Earlier this year, I finally bit the bullet and got back into something I’d abandoned almost a decade ago: PC gaming. The last game I had played on PC before this past February was Command & Conquer Generals: Zero Hour. That tells you how long it’s been… and really, I got out of it just because I didn’t really have the time. This year, though, after writing about the constant Steam sales for this site, I finally got motivated enough to get back into it… and ran head-first into many of the exact reasons folks say they dislike it.

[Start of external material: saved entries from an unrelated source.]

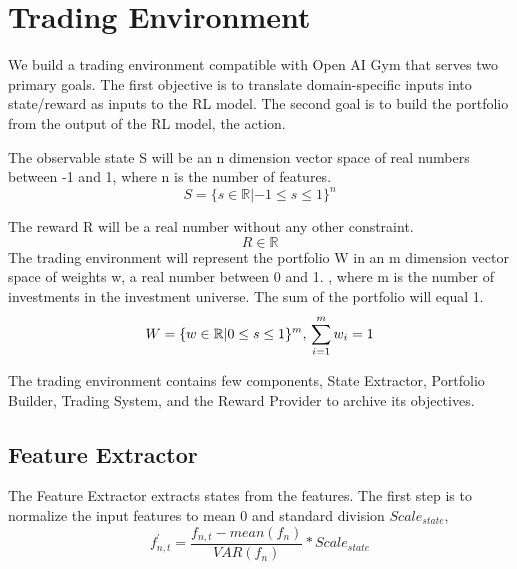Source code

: \section{Trading Environment}
We build a trading environment compatible with Open AI Gym \cite{brockman2016openai} that serves two primary goals. The first objective is to translate domain-specific inputs into state/reward as inputs to the RL model. The second goal is to build the portfolio from the output of the RL model, the action.

\par
The observable state S will be an n dimension vector space of real numbers between -1 and 1, where n is the number of features.
\[
    S = \{ {s \in \mathbb{R} | -1 \leq s \leq 1 } \} ^n
\]

\par
The reward R will be a real number without any other constraint.
\[
    R \in \mathbb{R}
\]
The trading environment will represent the portfolio W in an m dimension vector space of weights w, a real number between 0 and 1. , where m is the number of investments in the investment universe. The sum of the portfolio will equal 1.
\[
    W = \{ {w \in \mathbb{R} | 0 \leq s \leq 1 } \} ^m,
    \\
    \sum_{i=1}^m {w_i} =1
\]
\par
The trading environment contains few components, State Extractor, Portfolio Builder, Trading System, and the Reward Provider to archive its objectives.

\subsection {Feature Extractor}
The Feature Extractor extracts states from the features. 
The first step is to normalize the input features to mean 0 and standard division \(Scale_{state}\),
\[
    f^{'}_{n,t} = \frac{f_{n,t} -  mean(f_n)}{VAR(f_n)}*Scale_{state} 
\]

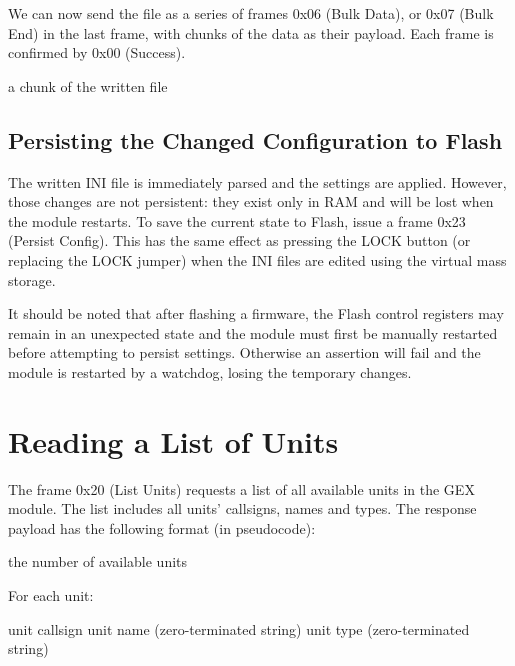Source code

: We can now send the file as a series of frames 0x06 (Bulk Data), or 0x07 (Bulk End) in the last frame, with chunks of the data as their payload. Each frame is confirmed by 0x00 (Success).

\begin{boxedpayload}
	 a chunk of the written file
\end{boxedpayload}

\subsection{Persisting the Changed Configuration to Flash}

The written INI file is immediately parsed and the settings are applied. However, those changes are not persistent: they exist only in RAM and will be lost when the module restarts. To save the current state to Flash, issue a frame 0x23 (Persist Config). This has the same effect as pressing the LOCK button (or replacing the LOCK jumper) when the INI files are edited using the virtual mass storage.

It should be noted that after flashing a firmware, the Flash control registers may remain in an unexpected state and the module must first be manually restarted before attempting to persist settings. Otherwise an assertion will fail and the module is restarted by a watchdog, losing the temporary changes.



\section{Reading a List of Units}

The frame 0x20 (List Units) requests a list of all available units in the GEX module. The list includes all units' callsigns, names and types. The response payload has the following format (in pseudocode):

\begin{boxedpayload}
	 the number of available units
	\item For each unit:
		\begin{pldlist}
			 unit callsign
			 unit name (zero-terminated string)
			 unit type (zero-terminated string)
		\end{pldlist}
\end{boxedpayload}


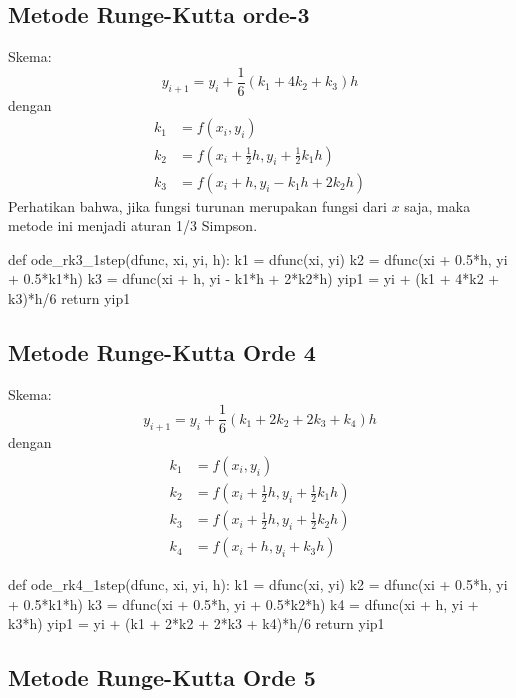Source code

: \subsection{Metode Runge-Kutta orde-3}

Skema:
\begin{equation*}
y_{i+1} = y_i + \frac{1}{6}(k_1 + 4k_2 + k_3)h
\end{equation*}
dengan
\begin{align*}
k_1 & = f(x_i, y_i) \\
k_2 & = f(x_i + \frac{1}{2}h, y_i + \frac{1}{2} k_1 h ) \\
k_3 & = f(x_i + h, y_i - k_1 h + 2 k_2 h)
\end{align*}
Perhatikan bahwa, jika fungsi turunan merupakan fungsi dari $x$ saja, maka metode ini menjadi
aturan 1/3 Simpson.


\begin{pythoncode}
def ode_rk3_1step(dfunc, xi, yi, h):
    k1 = dfunc(xi, yi)
    k2 = dfunc(xi + 0.5*h, yi + 0.5*k1*h)
    k3 = dfunc(xi + h, yi - k1*h + 2*k2*h)
    yip1 = yi + (k1 + 4*k2 + k3)*h/6
    return yip1
\end{pythoncode}

\subsection{Metode Runge-Kutta Orde 4}

Skema:
\begin{equation*}
y_{i+1} = y_{i} + \frac{1}{6}(k_1 + 2k_2 + 2k_3 + k_4) h
\end{equation*}
dengan
\begin{align*}
k_1 & = f(x_i, y_i) \\
k_2 & = f\left( x_i + \frac{1}{2}h, y_i + \frac{1}{2} k_1 h \right) \\
k_3 & = f\left( x_i + \frac{1}{2}h, y_i + \frac{1}{2} k_2 h \right) \\
k_4 & = f(x_i + h, y_i + k_3 h)
\end{align*}

\begin{pythoncode}
def ode_rk4_1step(dfunc, xi, yi, h):
    k1 = dfunc(xi, yi)
    k2 = dfunc(xi + 0.5*h, yi + 0.5*k1*h)
    k3 = dfunc(xi + 0.5*h, yi + 0.5*k2*h)
    k4 = dfunc(xi + h, yi + k3*h)
    yip1 = yi + (k1 + 2*k2 + 2*k3 + k4)*h/6
    return yip1
\end{pythoncode}


\subsection{Metode Runge-Kutta Orde 5}

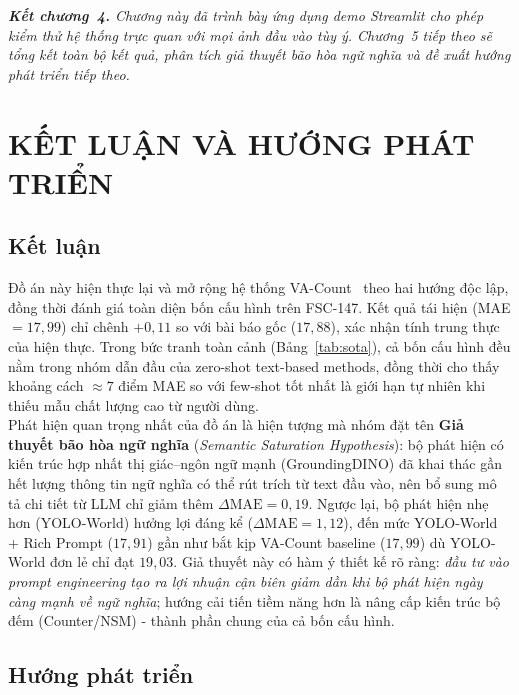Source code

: \documentclass[a4paper,12pt]{report}
\numberwithin{figure}{chapter}
\numberwithin{table}{chapter}
\begin{document}
\bigskip
\noindent\textit{\textbf{Kết chương~4.} Chương này đã trình bày ứng dụng demo Streamlit cho phép kiểm thử hệ thống trực quan với mọi ảnh đầu vào tùy ý. Chương~5 tiếp theo sẽ tổng kết toàn bộ kết quả, phân tích giả thuyết bão hòa ngữ nghĩa và đề xuất hướng phát triển tiếp theo.}

\chapter{KẾT LUẬN VÀ HƯỚNG PHÁT TRIỂN}
\label{ch:conclusion}

\section{Kết luận}

Đồ án này hiện thực lại và mở rộng hệ thống VA-Count~\cite{vacount} theo hai hướng độc lập, đồng thời đánh giá toàn diện bốn cấu hình trên FSC-147. Kết quả tái hiện (MAE $= 17{,}99$) chỉ chênh $+0{,}11$ so với bài báo gốc ($17{,}88$), xác nhận tính trung thực của hiện thực. Trong bức tranh toàn cảnh (Bảng~\ref{tab:sota}), cả bốn cấu hình đều nằm trong nhóm dẫn đầu của zero-shot text-based methods, đồng thời cho thấy khoảng cách $\approx 7$ điểm MAE so với few-shot tốt nhất là giới hạn tự nhiên khi thiếu mẫu chất lượng cao từ người dùng.\\[1em]
Phát hiện quan trọng nhất của đồ án là hiện tượng mà nhóm đặt tên \textbf{Giả thuyết bão hòa ngữ nghĩa} (\textit{Semantic Saturation Hypothesis}): bộ phát hiện có kiến trúc hợp nhất thị giác--ngôn ngữ mạnh (GroundingDINO) đã khai thác gần hết lượng thông tin ngữ nghĩa có thể rút trích từ text đầu vào, nên bổ sung mô tả chi tiết từ LLM chỉ giảm thêm $\Delta\mathrm{MAE} = 0{,}19$. Ngược lại, bộ phát hiện nhẹ hơn (YOLO-World) hưởng lợi đáng kể ($\Delta\mathrm{MAE} = 1{,}12$), đến mức YOLO-World + Rich Prompt ($17{,}91$) gần như bắt kịp VA-Count baseline ($17{,}99$) dù YOLO-World đơn lẻ chỉ đạt $19{,}03$. Giả thuyết này có hàm ý thiết kế rõ ràng: \emph{đầu tư vào prompt engineering tạo ra lợi nhuận cận biên giảm dần khi bộ phát hiện ngày càng mạnh về ngữ nghĩa}; hướng cải tiến tiềm năng hơn là nâng cấp kiến trúc bộ đếm (Counter/NSM) - thành phần chung của cả bốn cấu hình.

\section{Hướng phát triển}
\end{document}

Hardware: Does My Rig Run It?
I didn’t buy a $2,000 rig, because only insane people spend $2,000 on a gaming machine, but I did have a rig built with a decent graphics card, power supply, 8GB RAM, yada yada yada. So imagine my surprise when I can’t run Crysis, a game that my system falls well within the minimum specs of. Or my beloved Zero Hour, which won’t even run on an OS newer than Vista. Do you know what happens when I put a 5-year-old PS3 game in my PS3? It works. If I do that with a PC game, I first have to do a couple of hours of research just to make sure my apparently overpowered system can even load the damn thing… and let’s not even get into driver updates, patches, and whether or not those games with online DRM will still be playable a few years from now. At least, we won’t get into that in this particular paragraph.

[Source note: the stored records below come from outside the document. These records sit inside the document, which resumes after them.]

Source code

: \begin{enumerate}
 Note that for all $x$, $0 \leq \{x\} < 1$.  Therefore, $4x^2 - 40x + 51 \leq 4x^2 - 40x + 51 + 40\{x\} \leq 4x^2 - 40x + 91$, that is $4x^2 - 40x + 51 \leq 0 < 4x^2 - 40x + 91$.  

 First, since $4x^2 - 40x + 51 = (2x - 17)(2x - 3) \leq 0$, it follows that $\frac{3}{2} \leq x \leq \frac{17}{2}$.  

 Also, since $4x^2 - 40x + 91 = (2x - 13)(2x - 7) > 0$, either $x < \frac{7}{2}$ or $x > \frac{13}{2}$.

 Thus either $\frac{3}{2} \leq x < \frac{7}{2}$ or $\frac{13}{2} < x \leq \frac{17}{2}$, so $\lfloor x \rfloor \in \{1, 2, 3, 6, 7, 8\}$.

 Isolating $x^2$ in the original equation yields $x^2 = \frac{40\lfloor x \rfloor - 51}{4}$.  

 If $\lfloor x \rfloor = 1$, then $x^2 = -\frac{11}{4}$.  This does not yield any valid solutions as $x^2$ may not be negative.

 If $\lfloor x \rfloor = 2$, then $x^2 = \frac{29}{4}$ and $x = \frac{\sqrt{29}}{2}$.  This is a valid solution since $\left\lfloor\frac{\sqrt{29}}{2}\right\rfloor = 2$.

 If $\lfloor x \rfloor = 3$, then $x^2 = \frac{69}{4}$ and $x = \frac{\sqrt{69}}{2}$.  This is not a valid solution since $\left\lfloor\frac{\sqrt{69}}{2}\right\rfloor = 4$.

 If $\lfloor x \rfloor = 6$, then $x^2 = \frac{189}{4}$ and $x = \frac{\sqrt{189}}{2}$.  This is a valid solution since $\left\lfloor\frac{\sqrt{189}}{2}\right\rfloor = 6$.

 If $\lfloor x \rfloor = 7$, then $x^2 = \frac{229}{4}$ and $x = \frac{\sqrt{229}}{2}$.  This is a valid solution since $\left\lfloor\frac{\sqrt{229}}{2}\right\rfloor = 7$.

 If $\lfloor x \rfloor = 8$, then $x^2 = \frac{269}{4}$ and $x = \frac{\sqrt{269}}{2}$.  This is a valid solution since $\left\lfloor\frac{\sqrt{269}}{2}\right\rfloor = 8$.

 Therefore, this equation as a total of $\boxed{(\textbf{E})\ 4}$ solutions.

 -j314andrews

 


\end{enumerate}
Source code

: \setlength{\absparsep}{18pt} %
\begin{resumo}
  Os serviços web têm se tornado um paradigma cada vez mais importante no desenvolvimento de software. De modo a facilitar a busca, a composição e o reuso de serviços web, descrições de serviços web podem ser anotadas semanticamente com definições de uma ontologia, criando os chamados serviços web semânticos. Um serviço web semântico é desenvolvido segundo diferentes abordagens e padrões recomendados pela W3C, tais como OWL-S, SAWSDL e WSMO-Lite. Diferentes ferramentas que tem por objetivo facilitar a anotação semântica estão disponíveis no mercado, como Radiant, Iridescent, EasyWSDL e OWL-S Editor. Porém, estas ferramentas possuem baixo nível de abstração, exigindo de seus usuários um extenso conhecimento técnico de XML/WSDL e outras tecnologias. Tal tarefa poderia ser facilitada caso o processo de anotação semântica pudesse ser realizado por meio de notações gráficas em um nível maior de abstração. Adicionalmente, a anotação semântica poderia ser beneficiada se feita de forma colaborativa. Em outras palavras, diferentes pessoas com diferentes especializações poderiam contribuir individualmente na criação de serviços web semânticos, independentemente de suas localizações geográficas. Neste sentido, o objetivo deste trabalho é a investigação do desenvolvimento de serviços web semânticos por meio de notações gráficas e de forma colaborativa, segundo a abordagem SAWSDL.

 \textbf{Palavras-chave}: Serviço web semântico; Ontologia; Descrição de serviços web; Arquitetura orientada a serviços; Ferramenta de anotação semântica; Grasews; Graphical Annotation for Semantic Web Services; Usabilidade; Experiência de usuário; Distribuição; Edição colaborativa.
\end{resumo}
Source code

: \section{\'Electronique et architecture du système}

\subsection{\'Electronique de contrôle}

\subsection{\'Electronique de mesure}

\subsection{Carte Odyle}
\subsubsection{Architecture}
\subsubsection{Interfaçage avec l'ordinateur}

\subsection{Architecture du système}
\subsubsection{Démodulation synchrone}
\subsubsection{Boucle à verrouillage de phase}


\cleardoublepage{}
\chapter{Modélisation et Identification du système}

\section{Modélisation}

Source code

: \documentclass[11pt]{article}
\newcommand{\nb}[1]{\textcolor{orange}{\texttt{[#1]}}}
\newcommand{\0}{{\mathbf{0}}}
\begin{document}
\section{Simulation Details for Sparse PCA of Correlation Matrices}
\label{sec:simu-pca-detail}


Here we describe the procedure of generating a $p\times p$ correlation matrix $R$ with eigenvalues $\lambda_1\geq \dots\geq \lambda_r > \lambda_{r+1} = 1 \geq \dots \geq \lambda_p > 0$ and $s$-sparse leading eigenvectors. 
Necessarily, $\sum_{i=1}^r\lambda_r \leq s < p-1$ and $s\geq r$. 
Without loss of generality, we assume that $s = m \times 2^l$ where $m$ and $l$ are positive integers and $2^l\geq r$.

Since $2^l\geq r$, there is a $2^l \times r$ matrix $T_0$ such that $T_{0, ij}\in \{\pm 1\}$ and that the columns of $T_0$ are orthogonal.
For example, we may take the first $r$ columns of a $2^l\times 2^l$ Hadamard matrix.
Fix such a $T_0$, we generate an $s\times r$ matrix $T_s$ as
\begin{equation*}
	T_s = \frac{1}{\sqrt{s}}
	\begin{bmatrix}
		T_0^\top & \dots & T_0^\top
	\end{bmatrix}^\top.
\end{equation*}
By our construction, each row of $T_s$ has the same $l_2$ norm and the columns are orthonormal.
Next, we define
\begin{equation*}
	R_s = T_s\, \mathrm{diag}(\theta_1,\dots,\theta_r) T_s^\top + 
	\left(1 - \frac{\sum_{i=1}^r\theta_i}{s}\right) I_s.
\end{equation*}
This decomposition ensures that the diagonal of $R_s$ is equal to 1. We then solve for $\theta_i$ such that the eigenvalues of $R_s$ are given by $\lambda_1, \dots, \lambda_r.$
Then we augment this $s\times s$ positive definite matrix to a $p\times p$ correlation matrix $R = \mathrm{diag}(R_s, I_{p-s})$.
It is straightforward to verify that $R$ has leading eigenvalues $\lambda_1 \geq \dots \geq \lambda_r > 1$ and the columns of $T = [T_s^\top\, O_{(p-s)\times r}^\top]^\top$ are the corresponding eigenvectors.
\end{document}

Digital Only = No Room for Error
Back to Crysis for a second. There’s no reason this game shouldn’t run on my system (I even tried Compatbility Mode), but whatever, I’ll just get a refund, right? Nope. The majority of PC games are digital only now. That may not be a problem, necessarily: in fact, you can take advantage of great sales from places like Green Man Gaming, Steam, etc., but that also means that if you bought it digitally (which of course you did) you damn well better be absolutely sure it’ll run on your machine. I wasted $20 on Crysis and all I have to show for it is a “0 minutes played” message on my Steam account. What’s worse is they KNOW it doesn’t work for me; they can see I’ve tried and failed to play it, yet no refunds for me because I was an idiot and assumed that my BRAND NEW PC could run a game that came out in 2007. EA wasn’t any help either, only to say that there should be no reason my game wouldn’t run. I try to only buy games that have demos available so I can test them out first, but demos are becoming more and more rare every day.

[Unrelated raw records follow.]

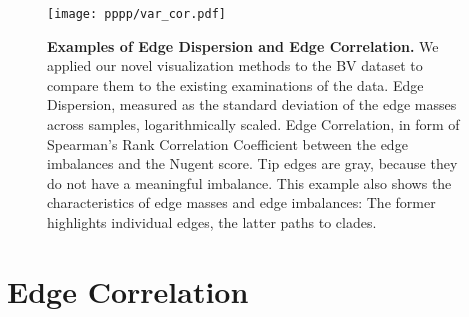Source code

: \begin{figure}[!ht]
    \centering
    \texttt{[image: pppp/var\_cor.pdf]}
    \begin{subfigure}{0pt}
        \label{fig:var_cor:sub:em_varl}
    \end{subfigure}
    \begin{subfigure}{0pt}
        \label{fig:var_cor:sub:ei_var}
    \end{subfigure}
    \caption[Examples of Edge Dispersion and Edge Correlation]{
        \textbf{Examples of Edge Dispersion and Edge Correlation.}
        We applied our novel visualization methods to the \ac{BV} dataset
        to compare them to the existing examinations of the data.
        Edge Dispersion, measured as the standard deviation of the edge masses across samples, logarithmically scaled.
        Edge Correlation, in form of Spearman's Rank Correlation Coefficient
        between the edge imbalances and the Nugent score.
        Tip edges are gray, because they do not have a meaningful imbalance.
        This example also shows the characteristics of edge masses and edge imbalances:
        The former highlights individual edges, the latter paths to clades.
    }
    \label{fig:var_cor}
\end{figure}


\section{Edge Correlation}
\label{ch:Visualization:sec:EdgeCorrelation}

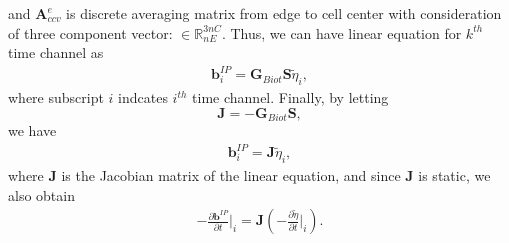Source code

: \documentclass[a4paper, 11pt]{article}
\renewcommand{\div}{\nabla\cdot}
\newcommand{\grad}{\vec \nabla}
\newcommand{\dgrad}{{\mathbf G}}
\newcommand{\M}{{\mathbf M}}
\newcommand{\Me}{{\M^e}}
\newcommand {\e}  { {\vec e} }
\newcommand {\db}  { {\mathbf{b} } }
\newcommand {\de}  { {\mathbf{e} } }
\newcommand{\Gbiot}{\mathbf{G}_{Biot}}
\newcommand{\peta}{\tilde{\eta}}
\begin{document}
and $\mathbf{A}^{e}_{ccv}$ is discrete averaging matrix from edge to cell center with consideration of three component vector: $\in \mathbb{R}^{3nC}_{nE}$. 
Thus, we can have linear equation for $k^{th}$ time channel as
\begin{eqnarray*}
  \db^{IP}_i = \Gbiot \mathbf{S} \peta_i,
\end{eqnarray*}
where subscript $i$ indcates $i^{th}$ time channel. Finally, by letting
\begin{equation}
  \mathbf{J} = -\Gbiot\mathbf{S},
  \label{eq: Sense}
\end{equation}
we have
\begin{eqnarray}
  \db^{IP}_i = \mathbf{J}\peta_i,
  \label{eq: bIP_linear}
\end{eqnarray}
where $\mathbf{J}$ is the Jacobian matrix of the linear equation, and since $\mathbf{J}$ is static, we also obtain
\begin{eqnarray}
  -\frac{\partial\db^{IP}}{\partial t}\Big|_i = \mathbf{J}(-\frac{\partial \peta}{\partial t}\Big|_i).
  \label{eq: dbIPdt_linear}
\end{eqnarray}




\end{document}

Is it Steam? GFWL? Origin?
I recently picked up Batman: Arkham Asylum’s Game of the Year edition because it was dirt cheap and I’m working on replacing my PS3 games with PC versions so I can keep playing them after I sell my PS3. Maybe I should hang onto it, because even though it’s sold through Steam (and Amazon), the game won’t run unless you’ve got Games for Windows Live running too. Got Windows 8? Then the game won’t run for you without you downloading the newest version of GFWL, which requires an Xbox account that I didn’t want but was forced to sign up for just to play my damn game. Want to play Mass Effect 3 on PC, but you only shop on Steam? Then you’re out of luck, because it requires Origin. Like Assassin’s Creed? Better hope uPlay stays operational. That’s four services that are required for seperate games… or, you could play on a console and – oh, I don’t know – YOUR GAMES JUST WORK.
The Supporters are Crazy
Go into the comments section of any gaming website. Seriously, any site that’s not specifically dedicated to only Nintendo. Within fifteen seconds, you’ll find someone saying something like this:
“That’s nice and all, but if you want to be a REEL GAMUR, get a PC, noob. PC MASTER RACE FTW!!1!!”
I get it, you really, really like that box you pumped a lot of money into. Hey, I like the boxes I pump money into as well, and there’s no shortage of snobbery when it comes to consoles either, but there’s just something… extra grating… about the PC fanboys. I can’t put my finger on it, but it’s like they believe they’re better than everyone else or something. Oh, wait, that’s exactly it actually.
I’ll admit that there are some bright spots for PC gaming: the games are usually at least $10 cheaper, most times even lower because there’s actual open competition between marketplaces instead of Xbox Live and PSN’s “buy it here or buy it nowhere” pricing structure. Well-built PCs can make the most modern games — and even some notoriously glitchy ones — look astounding. The indie scene is ludicrously packed with quality games.
I just wish it wasn’t so frustrating. There are friends who keep telling me “keep at it, it’ll get better eventually,” or “you’ll learn to love all of PC gaming’s quirks.” That sounds less like fun and more like Stockholm Syndrome.